Por Jose Luis Buen Abad
12 de abril de 2014
El comienzo de la sabiduría es el silencio…
Los rododendros a punto de reventar su anual exhibición multicolor debajo de mi ventana anuncian la llegado del verano. Son los mismos rododendros que me recuerdan el temor a la ceguera. Al mismo tiempo que las azaleas caducan, los “corazones sangrantes» florecen, altivos y elegantes, debajo del manzano en el pedacito de esta tierra que poseo desde hace un tiempo.
Me despierta inicialmente la algarabía mañanera de los paros gorrinegros que se posan en las ramas entre las abundantes flores grandes y rojas que por las tardes atraen también a los silenciosos colibríes. Imagino que soy el único que escucha a estas aves errantes como si existieran solo en mis propios sueños; porque ella, dormida a mi diestra, no se inmuta en su cálido respiro. Vuelvo brevemente a mis sueños de lugares distantes.

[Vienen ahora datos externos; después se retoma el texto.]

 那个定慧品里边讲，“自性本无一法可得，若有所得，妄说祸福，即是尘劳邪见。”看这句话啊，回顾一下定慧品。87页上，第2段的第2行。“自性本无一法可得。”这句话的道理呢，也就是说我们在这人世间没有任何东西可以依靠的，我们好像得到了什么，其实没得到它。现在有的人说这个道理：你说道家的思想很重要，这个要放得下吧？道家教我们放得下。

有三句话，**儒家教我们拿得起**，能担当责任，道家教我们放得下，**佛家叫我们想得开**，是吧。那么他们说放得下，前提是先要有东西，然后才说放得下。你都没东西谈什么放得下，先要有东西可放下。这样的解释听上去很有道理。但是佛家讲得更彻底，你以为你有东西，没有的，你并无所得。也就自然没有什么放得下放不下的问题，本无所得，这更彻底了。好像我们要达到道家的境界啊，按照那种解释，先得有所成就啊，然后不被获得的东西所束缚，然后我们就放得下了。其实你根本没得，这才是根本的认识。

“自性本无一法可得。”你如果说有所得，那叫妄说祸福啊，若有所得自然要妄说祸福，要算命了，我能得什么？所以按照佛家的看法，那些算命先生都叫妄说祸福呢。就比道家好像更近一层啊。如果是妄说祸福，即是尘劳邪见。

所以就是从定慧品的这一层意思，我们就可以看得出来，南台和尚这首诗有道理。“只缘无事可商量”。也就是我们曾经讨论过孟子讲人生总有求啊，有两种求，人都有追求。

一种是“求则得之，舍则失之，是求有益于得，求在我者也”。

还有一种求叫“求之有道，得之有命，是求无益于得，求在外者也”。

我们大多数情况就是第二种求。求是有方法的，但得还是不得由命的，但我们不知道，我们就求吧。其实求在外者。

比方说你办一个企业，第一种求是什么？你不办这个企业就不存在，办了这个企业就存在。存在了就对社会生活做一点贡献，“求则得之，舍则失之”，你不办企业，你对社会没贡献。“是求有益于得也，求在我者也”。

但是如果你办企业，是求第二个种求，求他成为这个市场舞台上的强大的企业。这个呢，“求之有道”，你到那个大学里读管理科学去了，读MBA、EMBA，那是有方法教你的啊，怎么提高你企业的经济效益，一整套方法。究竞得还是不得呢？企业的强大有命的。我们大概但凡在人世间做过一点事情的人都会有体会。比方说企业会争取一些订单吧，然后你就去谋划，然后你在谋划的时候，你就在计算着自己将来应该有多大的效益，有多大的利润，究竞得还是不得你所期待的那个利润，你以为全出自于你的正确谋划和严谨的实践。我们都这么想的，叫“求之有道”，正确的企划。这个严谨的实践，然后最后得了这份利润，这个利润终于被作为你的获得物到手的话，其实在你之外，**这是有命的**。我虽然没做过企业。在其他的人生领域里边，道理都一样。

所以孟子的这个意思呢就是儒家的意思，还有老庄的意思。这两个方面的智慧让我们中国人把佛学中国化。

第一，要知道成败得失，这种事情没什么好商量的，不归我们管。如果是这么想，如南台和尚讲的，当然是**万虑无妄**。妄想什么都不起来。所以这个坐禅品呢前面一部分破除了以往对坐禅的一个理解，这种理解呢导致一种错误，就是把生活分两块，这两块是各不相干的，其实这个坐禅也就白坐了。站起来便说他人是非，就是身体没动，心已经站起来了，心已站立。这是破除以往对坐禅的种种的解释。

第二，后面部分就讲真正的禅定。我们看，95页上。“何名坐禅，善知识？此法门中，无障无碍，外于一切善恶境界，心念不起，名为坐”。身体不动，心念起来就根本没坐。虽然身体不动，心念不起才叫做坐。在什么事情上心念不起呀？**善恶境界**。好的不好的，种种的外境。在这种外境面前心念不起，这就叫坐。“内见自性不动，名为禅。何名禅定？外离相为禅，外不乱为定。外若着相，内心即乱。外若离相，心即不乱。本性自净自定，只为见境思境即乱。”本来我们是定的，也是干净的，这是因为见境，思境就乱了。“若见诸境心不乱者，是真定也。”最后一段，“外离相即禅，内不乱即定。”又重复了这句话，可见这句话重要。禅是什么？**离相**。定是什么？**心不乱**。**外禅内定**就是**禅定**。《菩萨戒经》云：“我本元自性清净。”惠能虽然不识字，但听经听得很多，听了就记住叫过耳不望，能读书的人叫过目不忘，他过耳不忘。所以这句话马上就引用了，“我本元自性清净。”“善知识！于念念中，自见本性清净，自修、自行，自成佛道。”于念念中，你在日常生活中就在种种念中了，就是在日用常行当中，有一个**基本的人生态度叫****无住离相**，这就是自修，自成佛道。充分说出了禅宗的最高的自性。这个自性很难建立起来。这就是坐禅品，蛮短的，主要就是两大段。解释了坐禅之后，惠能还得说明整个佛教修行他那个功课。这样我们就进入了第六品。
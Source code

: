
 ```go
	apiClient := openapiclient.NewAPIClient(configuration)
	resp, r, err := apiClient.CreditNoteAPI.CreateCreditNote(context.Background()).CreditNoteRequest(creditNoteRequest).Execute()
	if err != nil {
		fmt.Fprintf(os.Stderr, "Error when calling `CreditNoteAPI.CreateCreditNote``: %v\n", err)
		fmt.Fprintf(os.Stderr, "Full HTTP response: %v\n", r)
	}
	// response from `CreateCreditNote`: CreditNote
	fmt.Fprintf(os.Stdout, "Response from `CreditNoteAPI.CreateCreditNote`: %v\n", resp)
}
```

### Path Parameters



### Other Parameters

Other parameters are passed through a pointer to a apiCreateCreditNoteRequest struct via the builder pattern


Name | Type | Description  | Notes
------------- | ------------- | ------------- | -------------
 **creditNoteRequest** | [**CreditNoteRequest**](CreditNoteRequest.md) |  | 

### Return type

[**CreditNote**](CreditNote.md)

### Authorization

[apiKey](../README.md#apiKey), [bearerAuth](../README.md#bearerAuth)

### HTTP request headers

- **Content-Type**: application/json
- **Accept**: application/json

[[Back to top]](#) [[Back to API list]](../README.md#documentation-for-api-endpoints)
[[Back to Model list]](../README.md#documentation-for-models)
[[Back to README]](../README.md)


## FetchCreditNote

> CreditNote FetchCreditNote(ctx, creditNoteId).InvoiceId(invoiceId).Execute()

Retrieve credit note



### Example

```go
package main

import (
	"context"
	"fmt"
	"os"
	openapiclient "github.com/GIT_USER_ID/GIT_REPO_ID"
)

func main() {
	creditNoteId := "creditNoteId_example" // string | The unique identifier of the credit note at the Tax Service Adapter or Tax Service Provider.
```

Las aves de mi jardín terminan su canto de bemoles al unísono como si siguieran la mano de un conductor invisible que leyera una partitura marcando el compás a un tempo que solo la música más antigua pudiera emular. Es un lenguaje musical que hemos olvidado los seres que escogimos caminar sobre la tierra. Por esa razón soñamos con volar a lugares remotos.
Una vez levantado el sol, sin embargo, no es el trino de las aves lo que me despierta, sino su ausencia. El silencio mismo que se hace presente, como el frío cuando el calor se disipa. Es un silencio elocuente que enfatiza y resalta la realidad que me rodea, me abarca y me sumerge.
En estos días largos y brillantes, dejo que el silencio de mi jardín se amalgame con el sol y la brisa fría del mar pacífico para que juntos se metan por la ventana. Me sumo al silencio; las aves nos enseñan a escoger el momento preciso de callar y dejar que otros sentidos se despierten.